*** Data listing ***

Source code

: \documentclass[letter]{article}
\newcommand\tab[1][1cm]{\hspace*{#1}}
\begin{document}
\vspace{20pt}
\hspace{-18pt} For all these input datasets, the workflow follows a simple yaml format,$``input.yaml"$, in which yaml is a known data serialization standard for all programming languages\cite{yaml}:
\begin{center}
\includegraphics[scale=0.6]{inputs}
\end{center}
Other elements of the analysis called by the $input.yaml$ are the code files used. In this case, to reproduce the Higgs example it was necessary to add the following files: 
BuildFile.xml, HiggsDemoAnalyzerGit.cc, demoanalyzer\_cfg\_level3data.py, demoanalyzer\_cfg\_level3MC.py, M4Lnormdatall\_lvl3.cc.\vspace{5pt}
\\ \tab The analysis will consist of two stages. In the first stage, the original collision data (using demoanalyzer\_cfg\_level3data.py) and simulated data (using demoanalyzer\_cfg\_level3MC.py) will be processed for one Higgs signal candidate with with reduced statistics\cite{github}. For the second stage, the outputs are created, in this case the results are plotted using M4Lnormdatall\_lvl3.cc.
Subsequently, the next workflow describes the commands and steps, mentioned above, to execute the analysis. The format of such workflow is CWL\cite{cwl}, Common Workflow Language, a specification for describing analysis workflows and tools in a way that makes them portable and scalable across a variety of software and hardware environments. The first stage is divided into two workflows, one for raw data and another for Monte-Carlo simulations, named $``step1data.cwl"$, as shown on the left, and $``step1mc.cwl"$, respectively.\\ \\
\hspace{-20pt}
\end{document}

*** End of Data listing ***

Problem requirements: When you reach the end of the data, retype all of it exactly.

Task answer:
Source code

: \documentclass[letter]{article}
\newcommand\tab[1][1cm]{\hspace*{#1}}
\begin{document}
\vspace{20pt}
\hspace{-18pt} For all these input datasets, the workflow follows a simple yaml format,$``input.yaml"$, in which yaml is a known data serialization standard for all programming languages\cite{yaml}:
\begin{center}
\includegraphics[scale=0.6]{inputs}
\end{center}
Other elements of the analysis called by the $input.yaml$ are the code files used. In this case, to reproduce the Higgs example it was necessary to add the following files: 
BuildFile.xml, HiggsDemoAnalyzerGit.cc, demoanalyzer\_cfg\_level3data.py, demoanalyzer\_cfg\_level3MC.py, M4Lnormdatall\_lvl3.cc.\vspace{5pt}
\\ \tab The analysis will consist of two stages. In the first stage, the original collision data (using demoanalyzer\_cfg\_level3data.py) and simulated data (using demoanalyzer\_cfg\_level3MC.py) will be processed for one Higgs signal candidate with with reduced statistics\cite{github}. For the second stage, the outputs are created, in this case the results are plotted using M4Lnormdatall\_lvl3.cc.
Subsequently, the next workflow describes the commands and steps, mentioned above, to execute the analysis. The format of such workflow is CWL\cite{cwl}, Common Workflow Language, a specification for describing analysis workflows and tools in a way that makes them portable and scalable across a variety of software and hardware environments. The first stage is divided into two workflows, one for raw data and another for Monte-Carlo simulations, named $``step1data.cwl"$, as shown on the left, and $``step1mc.cwl"$, respectively.\\ \\
\hspace{-20pt}
\end{document}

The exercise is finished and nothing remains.